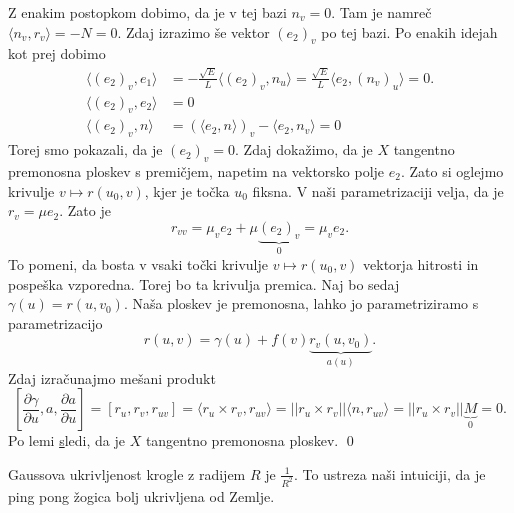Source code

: Z enakim postopkom dobimo, da je v tej bazi $n_v = 0$. Tam je namreč $\langle n_v, r_v \rangle = - N = 0.$
Zdaj izrazimo še vektor $(e_2)_v$ po tej bazi. Po enakih idejah kot prej dobimo \begin{align*}
  \langle (e_2)_v, e_1 \rangle &=  -\frac{\sqrt{E} }{L} \langle (e_2)_v, n_u \rangle = \frac{\sqrt{E}}{L} \langle e_2, (n_v)_u \rangle = 0.  \\
  \langle (e_2)_v, e_2 \rangle   &= 0 \\
  \langle (e_2)_v, n \rangle &= (\langle e_2, n \rangle)_v - \langle e_2, n_v \rangle = 0   
\end{align*}
Torej smo pokazali, da je $(e_2)_v = 0$. Zdaj dokažimo, da je $X$ tangentno premonosna ploskev s premičjem, napetim
na vektorsko polje $e_2$. Zato si oglejmo krivulje $v \mapsto r(u_0, v)$, kjer je točka $u_0$ fiksna. V naši parametrizaciji velja,
da je $r_v = \mu e_2$. Zato je \begin{equation*}
r_{vv} = \mu_v e_2 + \mu \underbrace{ (e_2)_v}_0  = \mu_v e_2.
\end{equation*}  
To pomeni, da bosta v vsaki točki krivulje $v \mapsto r(u_0, v)$ vektorja hitrosti in pospeška vzporedna. Torej bo ta krivulja premica. Naj bo sedaj
$\gamma(u) = r(u, v_0)$. Naša ploskev je premonosna, lahko jo parametriziramo s parametrizacijo \begin{equation*}
r(u,v) = \gamma(u) + f(v) \underbrace{r_v(u, v_0)}_{a(u)}. 
\end{equation*}  
Zdaj izračunajmo mešani produkt \begin{equation*}
\left[ \frac{ \partial \gamma }{ \partial u }, a , \frac{ \partial a }{ \partial u }  \right] = \left[ r_u, r_v, r_{uv} \right]
= \langle r_u \times  r_v, r_{uv} \rangle = \lvert\lvert r_u \times  r_v \rvert\rvert \langle n, r_{uv} \rangle
= \lvert\lvert r_u \times r_v \rvert\rvert \underbrace{M}_0  = 0.
\end{equation*}  
Po lemi \href{lem_tangentno_premonosna_mesani_produkt} sledi, da je $X$ tangentno premonosna ploskev.
\qed

\begin{opomba}
Gaussova ukrivljenost krogle z radijem $R$ je $\frac{1}{R^2}$. To ustreza naši intuiciji, da je ping pong žogica bolj ukrivljena od Zemlje.
\end{opomba}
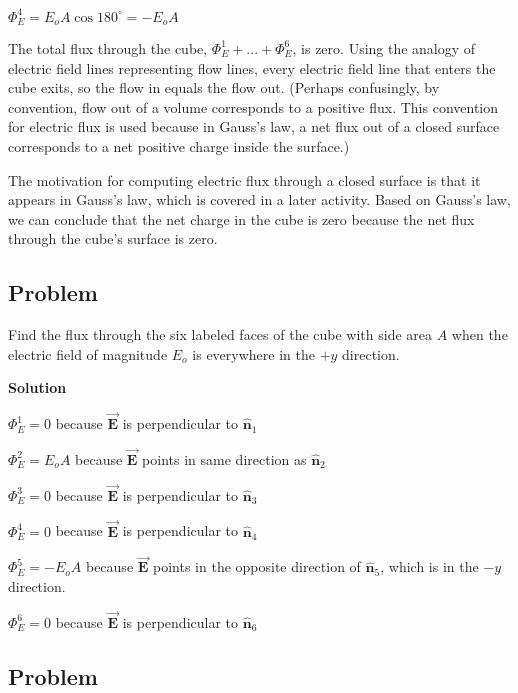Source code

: \documentclass{article}
\newcommand{\bfvec}[1]{\vec{\mathbf{#1}}}
\begin{document}
$\Phi_E^{4}=E_oA\cos 180^\circ=-E_oA$

The total flux through the cube, $\Phi_E^1+...+\Phi_E^6$, is zero. Using the analogy of electric field lines representing flow lines, every electric field line that enters the cube exits, so the flow in equals the flow out. (Perhaps confusingly, by convention, flow out of a volume corresponds to a positive flux. This convention for electric flux is used because in Gauss's law, a net flux out of a closed surface corresponds to a net positive charge inside the surface.)

The motivation for computing electric flux through a closed surface is that it appears in Gauss's law, which is covered in a later activity. Based on Gauss's law, we can conclude that the net charge in the cube is zero because the net flux through the cube's surface is zero.

\ifsolutions

\else

\newpage
\fi

\subsection{Problem}



Find the flux through the six labeled faces of the cube with side area $A$ when the electric field of magnitude $E_o$ is everywhere in the $+y$ direction.

\ifsolutions
\textbf{Solution}

$\Phi_E^1=0$ because $\bfvec{E}$ is perpendicular to $\hat{\mathbf{n}}_1$

$\Phi_E^2=E_oA$ because $\bfvec{E}$ points in same direction as $\hat{\mathbf{n}}_2$

$\Phi_E^3=0$ because $\bfvec{E}$ is perpendicular to $\hat{\mathbf{n}}_3$

$\Phi_E^4=0$ because $\bfvec{E}$ is perpendicular to $\hat{\mathbf{n}}_4$

$\Phi_E^5=-E_oA$ because $\bfvec{E}$ points in the opposite direction of $\hat{\mathbf{n}}_5$, which is in the $-y$ direction.

$\Phi_E^6=0$ because $\bfvec{E}$ is perpendicular to $\hat{\mathbf{n}}_6$
\else

\newpage
\fi

\subsection{Problem}
\end{document}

** DIRECTIONS **
Wherever the word "langle" appears in the records above, copy that line.

** TASK RESULT **
: Z enakim postopkom dobimo, da je v tej bazi $n_v = 0$. Tam je namreč $\langle n_v, r_v \rangle = - N = 0.$
  \langle (e_2)_v, e_1 \rangle &=  -\frac{\sqrt{E} }{L} \langle (e_2)_v, n_u \rangle = \frac{\sqrt{E}}{L} \langle e_2, (n_v)_u \rangle = 0.  \\
  \langle (e_2)_v, e_2 \rangle   &= 0 \\
  \langle (e_2)_v, n \rangle &= (\langle e_2, n \rangle)_v - \langle e_2, n_v \rangle = 0   
= \langle r_u \times  r_v, r_{uv} \rangle = \lvert\lvert r_u \times  r_v \rvert\rvert \langle n, r_{uv} \rangle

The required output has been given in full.